### Description of the task
Count the lines in the entries that contain "subsubsection". Say the number and nothing more.

[Records contained in a dataset]

%%

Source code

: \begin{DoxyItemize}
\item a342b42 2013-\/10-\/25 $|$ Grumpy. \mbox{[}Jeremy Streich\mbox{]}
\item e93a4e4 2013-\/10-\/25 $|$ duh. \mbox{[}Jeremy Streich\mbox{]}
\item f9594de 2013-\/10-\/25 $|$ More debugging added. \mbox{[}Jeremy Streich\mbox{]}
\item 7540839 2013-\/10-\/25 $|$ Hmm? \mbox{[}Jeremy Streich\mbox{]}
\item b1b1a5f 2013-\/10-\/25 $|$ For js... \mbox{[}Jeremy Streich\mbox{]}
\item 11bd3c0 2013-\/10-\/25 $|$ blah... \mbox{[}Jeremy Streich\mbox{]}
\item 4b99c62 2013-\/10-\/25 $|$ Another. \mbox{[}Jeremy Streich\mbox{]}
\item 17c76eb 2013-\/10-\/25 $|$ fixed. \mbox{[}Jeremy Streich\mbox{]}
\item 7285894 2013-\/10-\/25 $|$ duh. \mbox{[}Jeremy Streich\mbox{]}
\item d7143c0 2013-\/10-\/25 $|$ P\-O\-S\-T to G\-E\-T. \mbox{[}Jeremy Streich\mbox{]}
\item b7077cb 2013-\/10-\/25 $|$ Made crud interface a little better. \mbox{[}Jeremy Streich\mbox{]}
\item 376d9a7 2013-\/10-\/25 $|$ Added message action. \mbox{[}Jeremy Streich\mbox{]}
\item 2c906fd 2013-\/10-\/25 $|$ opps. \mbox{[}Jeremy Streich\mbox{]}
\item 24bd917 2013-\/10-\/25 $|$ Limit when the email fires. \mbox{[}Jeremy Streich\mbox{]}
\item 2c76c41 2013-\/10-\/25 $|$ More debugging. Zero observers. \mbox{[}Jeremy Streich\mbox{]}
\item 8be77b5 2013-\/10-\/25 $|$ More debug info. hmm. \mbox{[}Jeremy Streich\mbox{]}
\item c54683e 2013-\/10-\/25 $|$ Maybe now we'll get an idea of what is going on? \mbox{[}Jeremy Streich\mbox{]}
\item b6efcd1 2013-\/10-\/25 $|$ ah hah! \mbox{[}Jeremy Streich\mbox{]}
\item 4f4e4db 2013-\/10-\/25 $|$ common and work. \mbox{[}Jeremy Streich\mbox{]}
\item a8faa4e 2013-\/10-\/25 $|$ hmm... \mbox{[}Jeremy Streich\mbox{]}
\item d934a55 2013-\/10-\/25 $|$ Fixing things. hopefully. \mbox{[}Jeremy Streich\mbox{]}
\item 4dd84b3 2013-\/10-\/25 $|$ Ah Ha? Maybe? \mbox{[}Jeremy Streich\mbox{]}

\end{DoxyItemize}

%%
%%

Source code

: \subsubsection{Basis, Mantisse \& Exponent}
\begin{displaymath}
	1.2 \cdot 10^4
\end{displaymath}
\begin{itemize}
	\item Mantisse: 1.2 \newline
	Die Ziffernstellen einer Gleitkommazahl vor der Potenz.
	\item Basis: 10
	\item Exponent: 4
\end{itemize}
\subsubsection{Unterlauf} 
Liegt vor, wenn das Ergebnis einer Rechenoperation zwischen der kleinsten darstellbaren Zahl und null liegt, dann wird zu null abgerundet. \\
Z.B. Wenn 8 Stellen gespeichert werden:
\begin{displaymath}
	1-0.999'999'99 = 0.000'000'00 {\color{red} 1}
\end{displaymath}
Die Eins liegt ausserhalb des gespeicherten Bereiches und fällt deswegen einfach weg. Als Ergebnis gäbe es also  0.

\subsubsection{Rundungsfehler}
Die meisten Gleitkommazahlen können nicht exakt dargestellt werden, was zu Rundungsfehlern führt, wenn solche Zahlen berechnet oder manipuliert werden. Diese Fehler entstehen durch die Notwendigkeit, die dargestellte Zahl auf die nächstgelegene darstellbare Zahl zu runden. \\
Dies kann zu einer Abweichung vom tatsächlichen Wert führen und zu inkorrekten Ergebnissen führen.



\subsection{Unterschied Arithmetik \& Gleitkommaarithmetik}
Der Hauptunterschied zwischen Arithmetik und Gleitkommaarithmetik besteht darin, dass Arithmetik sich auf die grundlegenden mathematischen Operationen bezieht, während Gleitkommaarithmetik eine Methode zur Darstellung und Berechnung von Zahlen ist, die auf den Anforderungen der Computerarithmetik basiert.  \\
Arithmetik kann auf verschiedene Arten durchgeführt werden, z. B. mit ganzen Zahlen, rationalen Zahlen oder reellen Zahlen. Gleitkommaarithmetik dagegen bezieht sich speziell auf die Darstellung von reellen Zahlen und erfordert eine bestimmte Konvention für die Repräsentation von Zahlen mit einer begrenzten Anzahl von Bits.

%%
%%

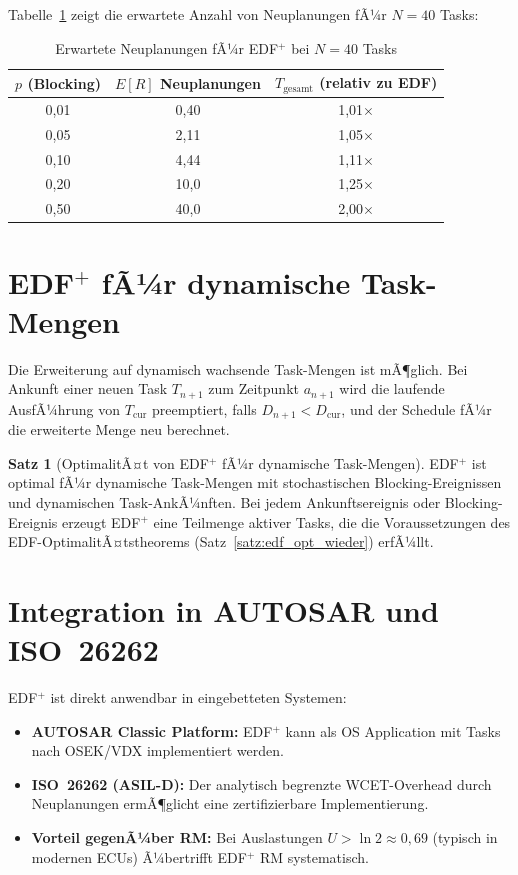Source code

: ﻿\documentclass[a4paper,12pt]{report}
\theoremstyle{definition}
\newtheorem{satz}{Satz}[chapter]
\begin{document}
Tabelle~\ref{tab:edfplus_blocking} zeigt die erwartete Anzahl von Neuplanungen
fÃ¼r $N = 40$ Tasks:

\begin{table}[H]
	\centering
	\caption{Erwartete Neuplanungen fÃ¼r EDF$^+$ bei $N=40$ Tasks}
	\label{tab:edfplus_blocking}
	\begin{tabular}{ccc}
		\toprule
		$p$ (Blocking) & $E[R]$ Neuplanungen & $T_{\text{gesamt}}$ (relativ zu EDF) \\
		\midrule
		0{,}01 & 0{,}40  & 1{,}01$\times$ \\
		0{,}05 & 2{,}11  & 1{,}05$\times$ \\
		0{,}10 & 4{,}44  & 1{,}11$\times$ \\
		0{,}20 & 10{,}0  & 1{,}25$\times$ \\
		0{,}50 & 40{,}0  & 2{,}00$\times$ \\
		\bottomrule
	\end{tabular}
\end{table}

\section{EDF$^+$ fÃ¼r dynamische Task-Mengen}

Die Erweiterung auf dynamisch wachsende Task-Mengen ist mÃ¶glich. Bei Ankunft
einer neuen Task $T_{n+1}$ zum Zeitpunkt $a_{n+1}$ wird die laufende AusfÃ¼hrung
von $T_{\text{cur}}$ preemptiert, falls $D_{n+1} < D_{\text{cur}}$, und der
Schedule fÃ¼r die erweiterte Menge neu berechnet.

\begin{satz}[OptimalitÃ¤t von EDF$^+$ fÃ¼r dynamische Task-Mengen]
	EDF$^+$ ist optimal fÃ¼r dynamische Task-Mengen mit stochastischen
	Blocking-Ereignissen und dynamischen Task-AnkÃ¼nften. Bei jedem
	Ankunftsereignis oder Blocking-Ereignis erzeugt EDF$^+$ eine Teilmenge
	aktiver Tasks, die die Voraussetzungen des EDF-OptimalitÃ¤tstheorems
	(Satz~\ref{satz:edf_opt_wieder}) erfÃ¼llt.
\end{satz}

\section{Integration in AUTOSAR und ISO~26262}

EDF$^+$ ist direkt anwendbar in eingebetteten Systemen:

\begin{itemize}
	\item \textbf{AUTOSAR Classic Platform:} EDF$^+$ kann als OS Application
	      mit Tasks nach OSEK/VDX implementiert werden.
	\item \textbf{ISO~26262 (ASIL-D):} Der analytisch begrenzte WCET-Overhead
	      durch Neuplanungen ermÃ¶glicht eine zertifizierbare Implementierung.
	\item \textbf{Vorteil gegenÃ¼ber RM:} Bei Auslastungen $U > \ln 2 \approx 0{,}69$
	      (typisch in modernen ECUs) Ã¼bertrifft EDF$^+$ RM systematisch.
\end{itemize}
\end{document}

%%

### Answer space
3